During the traverse you will notice a cliff-band which appears to protect the highest portion of Blodgett Mountain’s southwest ridge. Head directly for that cliff-band.
As you continue the traverse, you will eventually be close enough to see that there is a weakness near the upper part (right) of the cliff-band. Adjust your direction of travel as needed so you will arrive at the southwest ridge just below that weakness.
Proceed completely across Blodgett’s south face to the cliff-band.
Follow the base of the cliff-band upwards (north-northeast) and climb (northwest) on a mix of grass and scree through the weakness to the ridge-crest.
Once on the crest of the ridge it’s an easy northeast walk up the broad ridge to the summit.
Descend by reversing this route to Blodgett Pass then your base-camp or the Blodgett Creek Trailhead.
Flathead Buttress, Shoshone Spire, & Nez Perce Buttress - where "The Best Climbers" test their skills
When To Go
It’s possible to visit this summit any time of the year. However, the south face of the mountain is prone to avalanche, so only make attempts when avalanche danger is low.

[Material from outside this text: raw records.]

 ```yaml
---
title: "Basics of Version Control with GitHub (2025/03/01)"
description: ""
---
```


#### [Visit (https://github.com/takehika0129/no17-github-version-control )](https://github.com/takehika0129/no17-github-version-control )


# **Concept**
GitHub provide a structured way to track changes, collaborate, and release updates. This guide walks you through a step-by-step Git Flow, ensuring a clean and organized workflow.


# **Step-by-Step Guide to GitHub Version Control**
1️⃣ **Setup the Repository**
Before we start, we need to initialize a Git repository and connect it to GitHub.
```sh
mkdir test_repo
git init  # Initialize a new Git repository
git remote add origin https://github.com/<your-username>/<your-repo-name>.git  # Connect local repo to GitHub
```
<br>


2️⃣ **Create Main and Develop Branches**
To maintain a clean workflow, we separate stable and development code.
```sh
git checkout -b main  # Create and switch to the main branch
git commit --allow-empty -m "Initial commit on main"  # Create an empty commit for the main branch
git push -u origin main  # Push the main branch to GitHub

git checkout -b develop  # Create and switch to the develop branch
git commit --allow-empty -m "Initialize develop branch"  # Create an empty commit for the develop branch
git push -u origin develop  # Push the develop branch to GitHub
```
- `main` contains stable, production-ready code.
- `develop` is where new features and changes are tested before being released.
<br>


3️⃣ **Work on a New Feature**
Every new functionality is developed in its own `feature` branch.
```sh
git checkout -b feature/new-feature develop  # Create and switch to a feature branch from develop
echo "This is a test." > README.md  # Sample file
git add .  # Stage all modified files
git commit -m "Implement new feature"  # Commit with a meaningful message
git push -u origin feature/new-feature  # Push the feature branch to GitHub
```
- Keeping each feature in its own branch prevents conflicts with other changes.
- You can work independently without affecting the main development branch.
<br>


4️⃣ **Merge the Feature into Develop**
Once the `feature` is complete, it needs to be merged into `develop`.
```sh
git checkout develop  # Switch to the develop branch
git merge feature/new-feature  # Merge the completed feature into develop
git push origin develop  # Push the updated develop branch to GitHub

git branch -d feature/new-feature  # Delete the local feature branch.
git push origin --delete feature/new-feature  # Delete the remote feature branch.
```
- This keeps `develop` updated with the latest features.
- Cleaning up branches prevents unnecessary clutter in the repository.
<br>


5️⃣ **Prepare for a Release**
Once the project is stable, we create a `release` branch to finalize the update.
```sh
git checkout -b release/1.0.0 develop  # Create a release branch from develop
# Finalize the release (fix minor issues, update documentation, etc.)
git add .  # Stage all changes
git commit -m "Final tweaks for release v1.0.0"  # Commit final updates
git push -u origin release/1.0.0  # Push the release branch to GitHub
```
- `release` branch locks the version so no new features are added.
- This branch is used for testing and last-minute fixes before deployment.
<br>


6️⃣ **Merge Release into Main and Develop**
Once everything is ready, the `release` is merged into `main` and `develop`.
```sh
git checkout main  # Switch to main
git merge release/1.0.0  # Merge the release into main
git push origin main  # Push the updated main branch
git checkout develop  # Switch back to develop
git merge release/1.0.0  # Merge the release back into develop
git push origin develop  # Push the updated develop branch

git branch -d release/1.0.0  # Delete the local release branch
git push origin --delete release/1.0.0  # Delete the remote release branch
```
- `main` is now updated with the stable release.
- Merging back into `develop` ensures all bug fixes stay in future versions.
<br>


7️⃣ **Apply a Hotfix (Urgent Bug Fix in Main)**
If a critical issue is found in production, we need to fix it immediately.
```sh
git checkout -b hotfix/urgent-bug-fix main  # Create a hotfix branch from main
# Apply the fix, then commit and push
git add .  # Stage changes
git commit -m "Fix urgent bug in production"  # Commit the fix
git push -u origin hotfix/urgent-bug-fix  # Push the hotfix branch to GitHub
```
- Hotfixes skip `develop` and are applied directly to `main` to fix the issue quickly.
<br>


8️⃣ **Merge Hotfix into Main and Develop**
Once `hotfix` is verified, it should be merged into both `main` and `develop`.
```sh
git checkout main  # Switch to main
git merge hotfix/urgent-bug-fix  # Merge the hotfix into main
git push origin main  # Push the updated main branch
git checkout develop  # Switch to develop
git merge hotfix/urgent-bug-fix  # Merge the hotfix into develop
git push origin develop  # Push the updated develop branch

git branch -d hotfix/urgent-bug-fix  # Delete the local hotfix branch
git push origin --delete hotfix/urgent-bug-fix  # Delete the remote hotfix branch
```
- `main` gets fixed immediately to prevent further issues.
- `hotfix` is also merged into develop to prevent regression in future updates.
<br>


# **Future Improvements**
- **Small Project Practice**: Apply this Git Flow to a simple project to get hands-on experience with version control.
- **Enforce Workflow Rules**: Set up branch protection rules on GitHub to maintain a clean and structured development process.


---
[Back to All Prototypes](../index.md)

Because of the profusion of Huckleberries along the trail just below the pass, I believe the best time to visit is when they are ready to eat, usually mid to late August.
Trying to climb this mountain as a day trip is only for the young or the foolish. Bring your camping gear and make it a multi-day affair. If you enjoy fishing, stay an extra day and carry your fishing rod for a try at catching Blodgett Lake’s Cut-Throat Trout.